**Task details**
Repeat the material below. Keep every line exactly as written.

**Data provided**

________________

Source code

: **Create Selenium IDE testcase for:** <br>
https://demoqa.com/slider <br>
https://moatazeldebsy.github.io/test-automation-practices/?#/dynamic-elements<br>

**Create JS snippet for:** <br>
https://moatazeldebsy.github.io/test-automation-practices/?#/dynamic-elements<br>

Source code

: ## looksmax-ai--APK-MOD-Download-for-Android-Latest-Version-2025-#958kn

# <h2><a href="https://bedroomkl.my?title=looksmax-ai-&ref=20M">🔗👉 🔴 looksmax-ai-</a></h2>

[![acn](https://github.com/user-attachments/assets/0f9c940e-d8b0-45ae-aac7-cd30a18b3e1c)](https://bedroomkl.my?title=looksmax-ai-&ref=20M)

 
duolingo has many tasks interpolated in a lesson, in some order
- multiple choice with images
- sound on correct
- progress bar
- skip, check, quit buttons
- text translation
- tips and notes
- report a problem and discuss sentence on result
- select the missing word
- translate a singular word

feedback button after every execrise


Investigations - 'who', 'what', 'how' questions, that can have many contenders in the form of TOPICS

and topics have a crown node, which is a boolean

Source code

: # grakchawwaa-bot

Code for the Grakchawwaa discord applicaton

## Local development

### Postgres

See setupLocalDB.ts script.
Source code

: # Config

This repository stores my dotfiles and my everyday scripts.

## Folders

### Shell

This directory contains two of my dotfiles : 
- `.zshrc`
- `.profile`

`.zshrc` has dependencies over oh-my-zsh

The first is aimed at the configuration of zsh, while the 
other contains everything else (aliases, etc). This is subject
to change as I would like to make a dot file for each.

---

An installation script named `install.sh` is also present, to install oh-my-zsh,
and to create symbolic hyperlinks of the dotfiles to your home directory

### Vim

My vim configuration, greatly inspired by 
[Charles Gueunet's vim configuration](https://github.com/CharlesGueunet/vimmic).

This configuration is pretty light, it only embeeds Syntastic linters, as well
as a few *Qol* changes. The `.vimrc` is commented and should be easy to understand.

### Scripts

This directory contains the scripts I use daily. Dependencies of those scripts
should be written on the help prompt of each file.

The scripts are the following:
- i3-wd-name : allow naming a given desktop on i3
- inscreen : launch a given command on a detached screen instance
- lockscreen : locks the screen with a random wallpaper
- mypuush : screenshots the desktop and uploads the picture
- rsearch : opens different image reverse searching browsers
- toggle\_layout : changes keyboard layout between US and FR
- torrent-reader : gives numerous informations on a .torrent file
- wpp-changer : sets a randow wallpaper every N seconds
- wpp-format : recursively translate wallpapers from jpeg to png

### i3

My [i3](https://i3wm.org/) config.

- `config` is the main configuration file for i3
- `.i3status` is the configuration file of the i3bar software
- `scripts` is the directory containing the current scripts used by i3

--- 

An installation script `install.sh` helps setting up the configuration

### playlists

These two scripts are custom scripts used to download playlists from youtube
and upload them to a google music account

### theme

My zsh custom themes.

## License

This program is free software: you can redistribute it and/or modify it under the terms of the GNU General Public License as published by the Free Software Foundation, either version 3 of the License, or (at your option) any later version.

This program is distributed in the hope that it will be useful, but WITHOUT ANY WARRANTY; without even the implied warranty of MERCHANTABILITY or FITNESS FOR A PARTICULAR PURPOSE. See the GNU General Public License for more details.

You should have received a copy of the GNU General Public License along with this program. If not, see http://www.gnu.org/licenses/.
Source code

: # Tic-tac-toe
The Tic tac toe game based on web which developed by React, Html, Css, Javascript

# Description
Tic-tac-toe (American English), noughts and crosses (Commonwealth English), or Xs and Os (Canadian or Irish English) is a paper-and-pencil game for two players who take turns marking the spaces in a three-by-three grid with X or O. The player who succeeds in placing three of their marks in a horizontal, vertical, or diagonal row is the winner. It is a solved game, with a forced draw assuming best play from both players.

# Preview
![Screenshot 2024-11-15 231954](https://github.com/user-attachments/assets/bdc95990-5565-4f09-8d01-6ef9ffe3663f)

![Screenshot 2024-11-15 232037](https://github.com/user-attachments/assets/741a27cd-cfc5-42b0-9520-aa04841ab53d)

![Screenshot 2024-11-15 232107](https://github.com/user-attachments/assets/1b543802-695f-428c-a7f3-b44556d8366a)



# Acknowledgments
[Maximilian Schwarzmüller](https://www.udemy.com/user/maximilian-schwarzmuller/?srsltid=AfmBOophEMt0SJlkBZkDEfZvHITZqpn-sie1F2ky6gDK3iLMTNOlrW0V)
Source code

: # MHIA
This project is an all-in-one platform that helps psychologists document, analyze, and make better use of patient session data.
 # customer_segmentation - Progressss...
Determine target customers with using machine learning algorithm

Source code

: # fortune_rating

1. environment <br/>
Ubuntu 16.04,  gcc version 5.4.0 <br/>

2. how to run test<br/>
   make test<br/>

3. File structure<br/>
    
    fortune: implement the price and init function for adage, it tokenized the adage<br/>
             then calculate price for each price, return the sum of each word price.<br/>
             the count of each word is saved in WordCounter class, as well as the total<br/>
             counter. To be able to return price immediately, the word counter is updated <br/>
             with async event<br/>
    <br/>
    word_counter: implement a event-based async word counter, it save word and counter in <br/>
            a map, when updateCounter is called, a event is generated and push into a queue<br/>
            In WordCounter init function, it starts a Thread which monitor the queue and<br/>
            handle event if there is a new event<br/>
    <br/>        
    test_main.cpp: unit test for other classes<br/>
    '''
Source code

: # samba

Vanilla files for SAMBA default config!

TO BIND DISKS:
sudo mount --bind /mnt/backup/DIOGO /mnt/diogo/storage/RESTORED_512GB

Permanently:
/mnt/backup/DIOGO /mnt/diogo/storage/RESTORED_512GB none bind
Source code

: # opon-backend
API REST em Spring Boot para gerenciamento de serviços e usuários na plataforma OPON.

________________

**Solution for this exercise**
Source code

: **Create Selenium IDE testcase for:** <br>
https://demoqa.com/slider <br>
https://moatazeldebsy.github.io/test-automation-practices/?#/dynamic-elements<br>

**Create JS snippet for:** <br>
https://moatazeldebsy.github.io/test-automation-practices/?#/dynamic-elements<br>

Source code

: ## looksmax-ai--APK-MOD-Download-for-Android-Latest-Version-2025-#958kn

# <h2><a href="https://bedroomkl.my?title=looksmax-ai-&ref=20M">🔗👉 🔴 looksmax-ai-</a></h2>

[![acn](https://github.com/user-attachments/assets/0f9c940e-d8b0-45ae-aac7-cd30a18b3e1c)](https://bedroomkl.my?title=looksmax-ai-&ref=20M)

 
duolingo has many tasks interpolated in a lesson, in some order
- multiple choice with images
- sound on correct
- progress bar
- skip, check, quit buttons
- text translation
- tips and notes
- report a problem and discuss sentence on result
- select the missing word
- translate a singular word

feedback button after every execrise


Investigations - 'who', 'what', 'how' questions, that can have many contenders in the form of TOPICS

and topics have a crown node, which is a boolean

Source code

: # grakchawwaa-bot

Code for the Grakchawwaa discord applicaton

## Local development

### Postgres

See setupLocalDB.ts script.
Source code

: # Config

This repository stores my dotfiles and my everyday scripts.

## Folders

### Shell

This directory contains two of my dotfiles : 
- `.zshrc`
- `.profile`

`.zshrc` has dependencies over oh-my-zsh

The first is aimed at the configuration of zsh, while the 
other contains everything else (aliases, etc). This is subject
to change as I would like to make a dot file for each.

---

An installation script named `install.sh` is also present, to install oh-my-zsh,
and to create symbolic hyperlinks of the dotfiles to your home directory

### Vim

My vim configuration, greatly inspired by 
[Charles Gueunet's vim configuration](https://github.com/CharlesGueunet/vimmic).

This configuration is pretty light, it only embeeds Syntastic linters, as well
as a few *Qol* changes. The `.vimrc` is commented and should be easy to understand.

### Scripts

This directory contains the scripts I use daily. Dependencies of those scripts
should be written on the help prompt of each file.

The scripts are the following:
- i3-wd-name : allow naming a given desktop on i3
- inscreen : launch a given command on a detached screen instance
- lockscreen : locks the screen with a random wallpaper
- mypuush : screenshots the desktop and uploads the picture
- rsearch : opens different image reverse searching browsers
- toggle\_layout : changes keyboard layout between US and FR
- torrent-reader : gives numerous informations on a .torrent file
- wpp-changer : sets a randow wallpaper every N seconds
- wpp-format : recursively translate wallpapers from jpeg to png

### i3

My [i3](https://i3wm.org/) config.

- `config` is the main configuration file for i3
- `.i3status` is the configuration file of the i3bar software
- `scripts` is the directory containing the current scripts used by i3

--- 

An installation script `install.sh` helps setting up the configuration

### playlists

These two scripts are custom scripts used to download playlists from youtube
and upload them to a google music account

### theme

My zsh custom themes.

## License

This program is free software: you can redistribute it and/or modify it under the terms of the GNU General Public License as published by the Free Software Foundation, either version 3 of the License, or (at your option) any later version.

This program is distributed in the hope that it will be useful, but WITHOUT ANY WARRANTY; without even the implied warranty of MERCHANTABILITY or FITNESS FOR A PARTICULAR PURPOSE. See the GNU General Public License for more details.

You should have received a copy of the GNU General Public License along with this program. If not, see http://www.gnu.org/licenses/.
Source code

: # Tic-tac-toe
The Tic tac toe game based on web which developed by React, Html, Css, Javascript

# Description
Tic-tac-toe (American English), noughts and crosses (Commonwealth English), or Xs and Os (Canadian or Irish English) is a paper-and-pencil game for two players who take turns marking the spaces in a three-by-three grid with X or O. The player who succeeds in placing three of their marks in a horizontal, vertical, or diagonal row is the winner. It is a solved game, with a forced draw assuming best play from both players.

# Preview
![Screenshot 2024-11-15 231954](https://github.com/user-attachments/assets/bdc95990-5565-4f09-8d01-6ef9ffe3663f)

![Screenshot 2024-11-15 232037](https://github.com/user-attachments/assets/741a27cd-cfc5-42b0-9520-aa04841ab53d)

![Screenshot 2024-11-15 232107](https://github.com/user-attachments/assets/1b543802-695f-428c-a7f3-b44556d8366a)



# Acknowledgments
[Maximilian Schwarzmüller](https://www.udemy.com/user/maximilian-schwarzmuller/?srsltid=AfmBOophEMt0SJlkBZkDEfZvHITZqpn-sie1F2ky6gDK3iLMTNOlrW0V)
Source code

: # MHIA
This project is an all-in-one platform that helps psychologists document, analyze, and make better use of patient session data.
 # customer_segmentation - Progressss...
Determine target customers with using machine learning algorithm

Source code

: # fortune_rating

1. environment <br/>
Ubuntu 16.04,  gcc version 5.4.0 <br/>

2. how to run test<br/>
   make test<br/>

3. File structure<br/>
    
    fortune: implement the price and init function for adage, it tokenized the adage<br/>
             then calculate price for each price, return the sum of each word price.<br/>
             the count of each word is saved in WordCounter class, as well as the total<br/>
             counter. To be able to return price immediately, the word counter is updated <br/>
             with async event<br/>
    <br/>
    word_counter: implement a event-based async word counter, it save word and counter in <br/>
            a map, when updateCounter is called, a event is generated and push into a queue<br/>
            In WordCounter init function, it starts a Thread which monitor the queue and<br/>
            handle event if there is a new event<br/>
    <br/>        
    test_main.cpp: unit test for other classes<br/>
    '''
Source code

: # samba

Vanilla files for SAMBA default config!

TO BIND DISKS:
sudo mount --bind /mnt/backup/DIOGO /mnt/diogo/storage/RESTORED_512GB

Permanently:
/mnt/backup/DIOGO /mnt/diogo/storage/RESTORED_512GB none bind
Source code

: # opon-backend
API REST em Spring Boot para gerenciamento de serviços e usuários na plataforma OPON.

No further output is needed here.